▶ _Task description_: Copy nothing past the line containing "on the markets.". Transcribe every line of the listing below up to and including it, from the first, except pictures.

▶ _Data_:
================
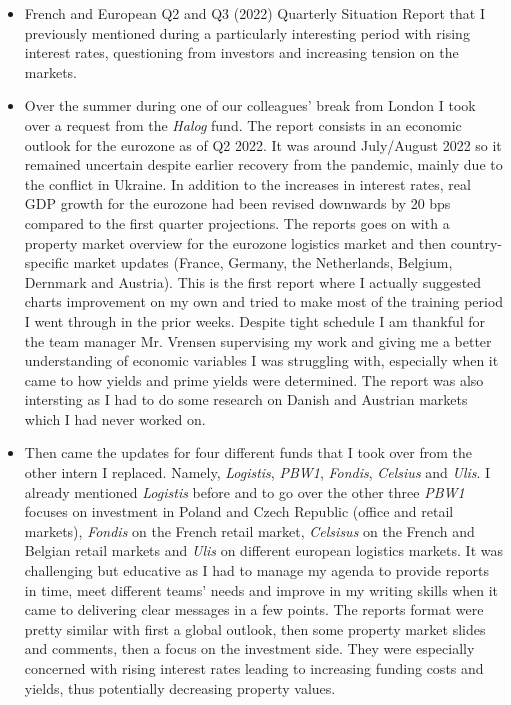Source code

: \begin{itemize}
    \item French and European Q2 and Q3 (2022) Quarterly Situation Report that I previously mentioned during a particularly interesting period with rising interest rates, questioning from investors and increasing tension on the markets.
    \item Over the summer during one of our colleagues’ break from London I took over a request from the \textit{Halog} fund. The report consists in an economic outlook for the eurozone as of Q2 2022. It was around July/August 2022 so it remained uncertain despite earlier recovery from the pandemic, mainly due to the conflict in Ukraine. In addition to the increases in interest rates, real GDP growth for the eurozone had been revised downwards by 20 bps compared to the first quarter projections. The reports goes on with a property market overview for the eurozone logistics market and then country-specific market updates (France, Germany, the Netherlands, Belgium, Dernmark and Austria). This is the first report where I actually suggested charts improvement on my own and tried to make most of the training period I went through in the prior weeks. Despite tight schedule I am thankful for the team manager Mr. Vrensen supervising my work and giving me a better understanding of economic variables I was struggling with, especially when it came to how yields and prime yields were determined. The report was also intersting as I had to do some research on Danish and Austrian markets which I had never worked on. 
    \item Then came the updates for four different funds that I took over from the other intern I replaced. Namely, \textit{Logistis}, \textit{PBW1}, \textit{Fondis}, \textit{Celsius} and \textit{Ulis}. I already mentioned \textit{Logistis} before and to go over the other three \textit{PBW1} focuses on investment in Poland and Czech Republic (office and retail markets), \textit{Fondis} on the French retail market, \textit{Celsisus} on the French and Belgian retail markets and \textit{Ulis} on different european logistics markets. It was challenging but educative as I had to manage my agenda to provide reports in time, meet different teams’ needs and improve in my writing skills when it came to delivering clear messages in a few points. The reports format were pretty similar with first a global outlook, then some property market slides and comments, then a focus on the investment side. They were especially concerned with rising interest rates leading to increasing funding costs and yields, thus potentially decreasing property  values.

\end{itemize}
================
▶ _Finished task_:
Source code

: \begin{itemize}
    \item French and European Q2 and Q3 (2022) Quarterly Situation Report that I previously mentioned during a particularly interesting period with rising interest rates, questioning from investors and increasing tension on the markets.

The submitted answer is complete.